-- Opening Marker --

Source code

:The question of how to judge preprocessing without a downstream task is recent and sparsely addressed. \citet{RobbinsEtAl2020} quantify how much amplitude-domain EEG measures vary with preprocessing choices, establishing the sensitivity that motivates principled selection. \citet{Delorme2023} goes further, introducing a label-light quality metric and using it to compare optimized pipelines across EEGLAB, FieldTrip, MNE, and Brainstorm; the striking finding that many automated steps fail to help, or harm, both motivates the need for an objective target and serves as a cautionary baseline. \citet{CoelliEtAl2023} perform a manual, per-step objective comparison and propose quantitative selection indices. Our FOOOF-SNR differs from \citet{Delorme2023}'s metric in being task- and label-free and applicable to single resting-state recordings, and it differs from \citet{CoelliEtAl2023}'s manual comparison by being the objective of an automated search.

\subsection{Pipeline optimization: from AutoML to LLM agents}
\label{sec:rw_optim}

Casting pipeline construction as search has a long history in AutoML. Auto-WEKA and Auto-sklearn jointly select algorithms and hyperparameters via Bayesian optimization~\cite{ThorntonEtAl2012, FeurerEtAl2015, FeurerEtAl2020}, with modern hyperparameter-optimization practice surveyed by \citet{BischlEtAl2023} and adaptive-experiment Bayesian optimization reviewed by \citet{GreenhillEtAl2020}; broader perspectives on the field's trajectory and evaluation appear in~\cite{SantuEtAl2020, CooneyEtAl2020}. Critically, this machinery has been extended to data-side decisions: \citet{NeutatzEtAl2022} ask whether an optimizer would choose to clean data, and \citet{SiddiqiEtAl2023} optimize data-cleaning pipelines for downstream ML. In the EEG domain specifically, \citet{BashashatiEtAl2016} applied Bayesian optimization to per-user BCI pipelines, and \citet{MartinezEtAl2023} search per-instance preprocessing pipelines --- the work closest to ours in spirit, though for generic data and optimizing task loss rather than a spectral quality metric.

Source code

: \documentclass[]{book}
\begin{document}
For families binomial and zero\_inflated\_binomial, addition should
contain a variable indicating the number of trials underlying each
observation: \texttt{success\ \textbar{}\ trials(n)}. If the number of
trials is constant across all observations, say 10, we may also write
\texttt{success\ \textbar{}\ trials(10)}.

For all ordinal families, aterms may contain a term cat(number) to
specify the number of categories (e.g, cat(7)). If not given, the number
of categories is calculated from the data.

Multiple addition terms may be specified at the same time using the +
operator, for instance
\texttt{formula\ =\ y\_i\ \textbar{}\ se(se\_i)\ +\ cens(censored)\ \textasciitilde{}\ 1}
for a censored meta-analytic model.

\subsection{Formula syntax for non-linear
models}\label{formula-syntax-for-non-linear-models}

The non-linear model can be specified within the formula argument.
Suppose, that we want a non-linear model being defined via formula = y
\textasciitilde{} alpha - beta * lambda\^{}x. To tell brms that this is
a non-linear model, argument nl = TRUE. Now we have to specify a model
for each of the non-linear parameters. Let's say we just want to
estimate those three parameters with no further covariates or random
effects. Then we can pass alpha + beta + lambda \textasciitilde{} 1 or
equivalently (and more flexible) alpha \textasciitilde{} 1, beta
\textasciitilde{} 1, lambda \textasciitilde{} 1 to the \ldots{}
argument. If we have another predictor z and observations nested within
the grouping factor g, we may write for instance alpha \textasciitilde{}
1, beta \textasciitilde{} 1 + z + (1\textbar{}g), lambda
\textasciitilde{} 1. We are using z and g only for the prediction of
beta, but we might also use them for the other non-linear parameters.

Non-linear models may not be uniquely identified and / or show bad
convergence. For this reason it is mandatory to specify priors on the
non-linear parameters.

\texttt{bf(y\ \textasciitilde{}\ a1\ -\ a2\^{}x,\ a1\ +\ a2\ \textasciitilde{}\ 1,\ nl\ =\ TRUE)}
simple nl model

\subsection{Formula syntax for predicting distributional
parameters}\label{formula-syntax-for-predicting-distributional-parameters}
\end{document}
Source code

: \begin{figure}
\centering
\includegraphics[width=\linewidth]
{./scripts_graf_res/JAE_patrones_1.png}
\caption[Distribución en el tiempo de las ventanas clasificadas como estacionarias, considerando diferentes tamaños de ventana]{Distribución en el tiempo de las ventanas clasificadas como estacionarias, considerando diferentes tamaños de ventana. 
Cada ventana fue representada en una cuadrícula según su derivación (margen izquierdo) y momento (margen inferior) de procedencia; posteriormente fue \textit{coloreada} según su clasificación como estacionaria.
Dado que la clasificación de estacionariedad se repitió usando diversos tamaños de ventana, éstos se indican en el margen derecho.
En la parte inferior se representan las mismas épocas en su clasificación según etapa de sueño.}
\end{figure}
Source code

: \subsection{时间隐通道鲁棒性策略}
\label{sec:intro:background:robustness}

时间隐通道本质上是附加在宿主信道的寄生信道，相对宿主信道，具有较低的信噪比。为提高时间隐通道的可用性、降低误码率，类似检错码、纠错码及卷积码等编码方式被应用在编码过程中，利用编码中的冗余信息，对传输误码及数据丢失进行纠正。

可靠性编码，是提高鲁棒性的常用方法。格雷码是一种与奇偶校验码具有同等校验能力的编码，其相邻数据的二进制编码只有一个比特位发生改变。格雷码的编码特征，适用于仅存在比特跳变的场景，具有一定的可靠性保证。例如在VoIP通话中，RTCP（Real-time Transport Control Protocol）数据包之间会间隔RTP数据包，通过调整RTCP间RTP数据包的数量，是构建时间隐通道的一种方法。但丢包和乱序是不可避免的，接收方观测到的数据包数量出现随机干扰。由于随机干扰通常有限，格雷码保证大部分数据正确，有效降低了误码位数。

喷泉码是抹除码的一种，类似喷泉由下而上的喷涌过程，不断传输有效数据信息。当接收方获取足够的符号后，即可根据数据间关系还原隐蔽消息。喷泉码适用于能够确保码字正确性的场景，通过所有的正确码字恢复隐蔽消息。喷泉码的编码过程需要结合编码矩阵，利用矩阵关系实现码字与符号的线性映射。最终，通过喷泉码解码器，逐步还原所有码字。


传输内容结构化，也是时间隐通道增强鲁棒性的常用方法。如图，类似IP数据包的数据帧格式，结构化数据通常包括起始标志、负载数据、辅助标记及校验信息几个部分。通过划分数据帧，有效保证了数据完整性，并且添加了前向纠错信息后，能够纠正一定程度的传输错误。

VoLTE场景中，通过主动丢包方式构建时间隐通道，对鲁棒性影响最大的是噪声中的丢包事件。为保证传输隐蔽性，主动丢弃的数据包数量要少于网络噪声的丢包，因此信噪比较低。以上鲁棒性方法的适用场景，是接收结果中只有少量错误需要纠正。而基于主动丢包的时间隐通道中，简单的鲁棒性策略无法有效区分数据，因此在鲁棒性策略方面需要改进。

-- Closing Marker --

» Exercise goal
Take every line from the data that contains the word "syntax".

» Solution to the exercise
\subsection{Formula syntax for non-linear
models}\label{formula-syntax-for-non-linear-models}
\subsection{Formula syntax for predicting distributional
parameters}\label{formula-syntax-for-predicting-distributional-parameters}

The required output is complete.